### Task description
Among the records below, find the lines with the word "syntax" and copy them.

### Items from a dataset

::::::::

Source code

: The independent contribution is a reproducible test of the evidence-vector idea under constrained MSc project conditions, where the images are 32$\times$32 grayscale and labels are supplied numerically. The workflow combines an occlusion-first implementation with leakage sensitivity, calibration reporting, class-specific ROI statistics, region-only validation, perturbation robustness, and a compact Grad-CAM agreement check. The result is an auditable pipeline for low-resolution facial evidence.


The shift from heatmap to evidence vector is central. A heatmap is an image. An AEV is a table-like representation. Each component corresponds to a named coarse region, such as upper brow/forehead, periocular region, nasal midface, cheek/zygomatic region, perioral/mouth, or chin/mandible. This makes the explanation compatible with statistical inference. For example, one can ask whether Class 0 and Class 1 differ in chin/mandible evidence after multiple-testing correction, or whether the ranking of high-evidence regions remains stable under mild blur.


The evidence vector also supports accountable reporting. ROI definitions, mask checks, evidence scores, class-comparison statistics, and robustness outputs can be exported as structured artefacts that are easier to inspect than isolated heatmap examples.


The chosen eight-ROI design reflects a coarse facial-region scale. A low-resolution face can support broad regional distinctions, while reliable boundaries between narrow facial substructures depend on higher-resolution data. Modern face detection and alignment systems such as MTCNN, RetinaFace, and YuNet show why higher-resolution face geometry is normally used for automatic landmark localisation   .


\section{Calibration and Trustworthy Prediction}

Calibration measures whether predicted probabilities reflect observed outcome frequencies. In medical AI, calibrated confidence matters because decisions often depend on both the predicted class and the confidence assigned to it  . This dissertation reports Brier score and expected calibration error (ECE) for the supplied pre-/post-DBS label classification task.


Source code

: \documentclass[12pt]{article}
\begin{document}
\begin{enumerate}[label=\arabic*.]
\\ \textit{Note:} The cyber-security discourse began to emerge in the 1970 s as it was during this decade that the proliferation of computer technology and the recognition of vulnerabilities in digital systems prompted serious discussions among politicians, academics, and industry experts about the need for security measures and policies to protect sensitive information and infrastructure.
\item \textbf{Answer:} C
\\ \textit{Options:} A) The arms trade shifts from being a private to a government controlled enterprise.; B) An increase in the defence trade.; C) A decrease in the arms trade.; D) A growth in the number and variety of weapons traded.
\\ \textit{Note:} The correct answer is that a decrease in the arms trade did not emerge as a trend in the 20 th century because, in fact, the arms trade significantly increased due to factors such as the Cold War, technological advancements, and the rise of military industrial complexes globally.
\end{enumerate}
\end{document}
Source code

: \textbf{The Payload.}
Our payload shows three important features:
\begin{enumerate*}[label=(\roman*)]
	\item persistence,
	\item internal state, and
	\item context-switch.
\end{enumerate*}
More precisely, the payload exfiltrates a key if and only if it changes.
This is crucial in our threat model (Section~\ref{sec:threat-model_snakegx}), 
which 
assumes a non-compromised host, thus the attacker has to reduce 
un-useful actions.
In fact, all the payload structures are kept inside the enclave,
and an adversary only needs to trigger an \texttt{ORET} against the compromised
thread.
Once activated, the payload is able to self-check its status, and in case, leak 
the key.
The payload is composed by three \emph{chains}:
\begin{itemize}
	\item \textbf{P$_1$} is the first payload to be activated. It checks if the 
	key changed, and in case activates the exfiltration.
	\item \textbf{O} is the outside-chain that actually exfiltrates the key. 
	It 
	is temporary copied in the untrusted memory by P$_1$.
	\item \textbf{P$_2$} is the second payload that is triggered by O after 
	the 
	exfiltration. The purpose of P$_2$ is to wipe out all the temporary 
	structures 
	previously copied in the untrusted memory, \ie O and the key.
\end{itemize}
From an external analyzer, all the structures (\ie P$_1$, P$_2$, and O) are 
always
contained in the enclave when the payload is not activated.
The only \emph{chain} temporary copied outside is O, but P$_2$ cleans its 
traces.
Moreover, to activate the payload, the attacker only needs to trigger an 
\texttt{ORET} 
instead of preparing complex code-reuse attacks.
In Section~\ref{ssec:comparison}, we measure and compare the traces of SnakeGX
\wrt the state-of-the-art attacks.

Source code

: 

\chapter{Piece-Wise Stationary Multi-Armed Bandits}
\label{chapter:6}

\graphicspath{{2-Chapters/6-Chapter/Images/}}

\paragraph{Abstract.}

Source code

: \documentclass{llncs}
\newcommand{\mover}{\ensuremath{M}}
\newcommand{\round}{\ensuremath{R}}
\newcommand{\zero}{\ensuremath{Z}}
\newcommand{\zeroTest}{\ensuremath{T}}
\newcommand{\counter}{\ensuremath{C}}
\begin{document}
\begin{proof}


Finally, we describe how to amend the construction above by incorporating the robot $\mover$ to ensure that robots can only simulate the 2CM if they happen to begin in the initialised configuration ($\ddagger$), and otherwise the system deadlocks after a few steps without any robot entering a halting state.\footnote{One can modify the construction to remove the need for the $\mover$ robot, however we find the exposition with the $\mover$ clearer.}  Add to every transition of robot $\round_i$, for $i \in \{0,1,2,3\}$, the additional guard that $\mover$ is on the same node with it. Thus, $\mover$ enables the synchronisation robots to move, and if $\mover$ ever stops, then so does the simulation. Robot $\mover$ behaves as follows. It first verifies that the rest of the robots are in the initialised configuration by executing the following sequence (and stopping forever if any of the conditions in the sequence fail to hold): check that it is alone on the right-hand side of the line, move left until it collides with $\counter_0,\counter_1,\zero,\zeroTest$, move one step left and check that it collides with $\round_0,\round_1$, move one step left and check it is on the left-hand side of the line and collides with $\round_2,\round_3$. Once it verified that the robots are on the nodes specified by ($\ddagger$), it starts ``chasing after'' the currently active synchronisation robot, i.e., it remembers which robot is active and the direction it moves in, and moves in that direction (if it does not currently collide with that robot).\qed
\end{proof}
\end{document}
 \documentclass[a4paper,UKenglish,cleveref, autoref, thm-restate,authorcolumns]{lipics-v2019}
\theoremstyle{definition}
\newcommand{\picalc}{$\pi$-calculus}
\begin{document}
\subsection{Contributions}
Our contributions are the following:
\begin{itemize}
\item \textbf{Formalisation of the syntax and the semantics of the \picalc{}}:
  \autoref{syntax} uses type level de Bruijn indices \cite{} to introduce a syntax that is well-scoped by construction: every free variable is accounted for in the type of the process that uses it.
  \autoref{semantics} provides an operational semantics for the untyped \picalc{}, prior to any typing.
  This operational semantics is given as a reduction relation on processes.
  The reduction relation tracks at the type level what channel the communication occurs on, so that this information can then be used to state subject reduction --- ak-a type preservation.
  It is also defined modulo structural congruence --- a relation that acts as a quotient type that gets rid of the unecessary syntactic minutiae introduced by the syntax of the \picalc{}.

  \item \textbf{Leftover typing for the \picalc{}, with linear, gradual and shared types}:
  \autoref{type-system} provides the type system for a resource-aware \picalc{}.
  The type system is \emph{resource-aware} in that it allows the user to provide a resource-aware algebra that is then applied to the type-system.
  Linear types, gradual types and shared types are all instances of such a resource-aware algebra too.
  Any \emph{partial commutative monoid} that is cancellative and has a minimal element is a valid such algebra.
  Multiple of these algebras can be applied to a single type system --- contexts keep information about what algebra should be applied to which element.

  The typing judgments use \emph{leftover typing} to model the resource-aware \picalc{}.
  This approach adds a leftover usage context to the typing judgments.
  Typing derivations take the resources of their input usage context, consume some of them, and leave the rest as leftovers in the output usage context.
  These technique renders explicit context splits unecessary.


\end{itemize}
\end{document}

::::::::

### Task answer
\item \textbf{Formalisation of the syntax and the semantics of the \picalc{}}:
  \autoref{syntax} uses type level de Bruijn indices \cite{} to introduce a syntax that is well-scoped by construction: every free variable is accounted for in the type of the process that uses it.
  It is also defined modulo structural congruence --- a relation that acts as a quotient type that gets rid of the unecessary syntactic minutiae introduced by the syntax of the \picalc{}.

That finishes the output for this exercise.